**Problem details**
When you transcribe the listing that follows, keep every line exact and skip any picture.

*** Dataset excerpts

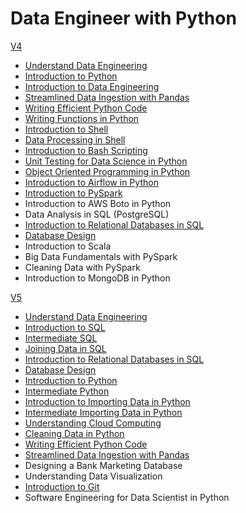 # Data Engineer with Python

[V4](https://app.datacamp.com/learn/career-tracks/data-engineer?version=4)

- [Understand Data Engineering](./understand_data_engineering/)
- [Introduction to Python](./introduction_to_python/)
- [Introduction to Data Engineering](./introduction_to_data_engineering/)
- [Streamlined Data Ingestion with Pandas](./streamlined_data_ingestion_with_pandas/)
- [Writing Efficient Python Code](./writing_eficient_python_code/)
- [Writing Functions in Python](./writing_functions_in_python/)
- [Introduction to Shell](./introduction_to_shell/)
- [Data Processing in Shell](./data_processing_in_shell/)
- [Introduction to Bash Scripting](./introduction_to_bash_scripting/)
- [Unit Testing for Data Science in Python](./unit_testing_for_data_science_in_python/)
- [Object Oriented Programming in Python](./object_oriented_programming_in_python/)
- [Introduction to Airflow in Python](./introduction_to_airflow_in_python/)
- [Introduction to PySpark](./introduction_to_pyspark/)
- Introduction to AWS Boto in Python
- Data Analysis in SQL (PostgreSQL)
- [Introduction to Relational Databases in SQL](./introduction_to_relational_databases_in_sql/)
- [Database Design](./database_design/)
- Introduction to Scala
- Big Data Fundamentals with PySpark
- Cleaning Data with PySpark
- Introduction to MongoDB in Python



[V5](https://app.datacamp.com/learn/career-tracks/data-engineer?version=5)

- [Understand Data Engineering](./understand_data_engineering/)
- [Introduction to SQL](./introduction_to_sql/)
- [Intermediate SQL](./intermediate_sql/)
- [Joining Data in SQL](./joining_data_in_sql/)
- [Introduction to Relational Databases in SQL](./introduction_to_relational_databases_in_sql/)
- [Database Design](./database_design/)
- [Introduction to Python](./introduction_to_python/)
- [Intermediate Python](./intermediate_python/)
- [Introduction to Importing Data in Python](./introduction_to_importing_data_in_python/)
- [Intermediate Importing Data in Python](./intermediate_importing_data_in_python/)
- [Understanding Cloud Computing](./understanding_cloud_computing/)
- [Cleaning Data in Python](./cleaning_data_in_python/)
- [Writing Efficient Python Code](./writing_eficient_python_code/)
- [Streamlined Data Ingestion with Pandas](./streamlined_data_ingestion_with_pandas/)
- Designing a Bank Marketing Database
- Understanding Data Visualization
- [Introduction to Git](./introduction_to_git/)
- Software Engineering for Data Scientist in Python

******

**Response to the exercise**
 # Data Engineer with Python

[V4](https://app.datacamp.com/learn/career-tracks/data-engineer?version=4)

- [Understand Data Engineering](./understand_data_engineering/)
- [Introduction to Python](./introduction_to_python/)
- [Introduction to Data Engineering](./introduction_to_data_engineering/)
- [Streamlined Data Ingestion with Pandas](./streamlined_data_ingestion_with_pandas/)
- [Writing Efficient Python Code](./writing_eficient_python_code/)
- [Writing Functions in Python](./writing_functions_in_python/)
- [Introduction to Shell](./introduction_to_shell/)
- [Data Processing in Shell](./data_processing_in_shell/)
- [Introduction to Bash Scripting](./introduction_to_bash_scripting/)
- [Unit Testing for Data Science in Python](./unit_testing_for_data_science_in_python/)
- [Object Oriented Programming in Python](./object_oriented_programming_in_python/)
- [Introduction to Airflow in Python](./introduction_to_airflow_in_python/)
- [Introduction to PySpark](./introduction_to_pyspark/)
- Introduction to AWS Boto in Python
- Data Analysis in SQL (PostgreSQL)
- [Introduction to Relational Databases in SQL](./introduction_to_relational_databases_in_sql/)
- [Database Design](./database_design/)
- Introduction to Scala
- Big Data Fundamentals with PySpark
- Cleaning Data with PySpark
- Introduction to MongoDB in Python



[V5](https://app.datacamp.com/learn/career-tracks/data-engineer?version=5)

- [Understand Data Engineering](./understand_data_engineering/)
- [Introduction to SQL](./introduction_to_sql/)
- [Intermediate SQL](./intermediate_sql/)
- [Joining Data in SQL](./joining_data_in_sql/)
- [Introduction to Relational Databases in SQL](./introduction_to_relational_databases_in_sql/)
- [Database Design](./database_design/)
- [Introduction to Python](./introduction_to_python/)
- [Intermediate Python](./intermediate_python/)
- [Introduction to Importing Data in Python](./introduction_to_importing_data_in_python/)
- [Intermediate Importing Data in Python](./intermediate_importing_data_in_python/)
- [Understanding Cloud Computing](./understanding_cloud_computing/)
- [Cleaning Data in Python](./cleaning_data_in_python/)
- [Writing Efficient Python Code](./writing_eficient_python_code/)
- [Streamlined Data Ingestion with Pandas](./streamlined_data_ingestion_with_pandas/)
- Designing a Bank Marketing Database
- Understanding Data Visualization
- [Introduction to Git](./introduction_to_git/)
- Software Engineering for Data Scientist in Python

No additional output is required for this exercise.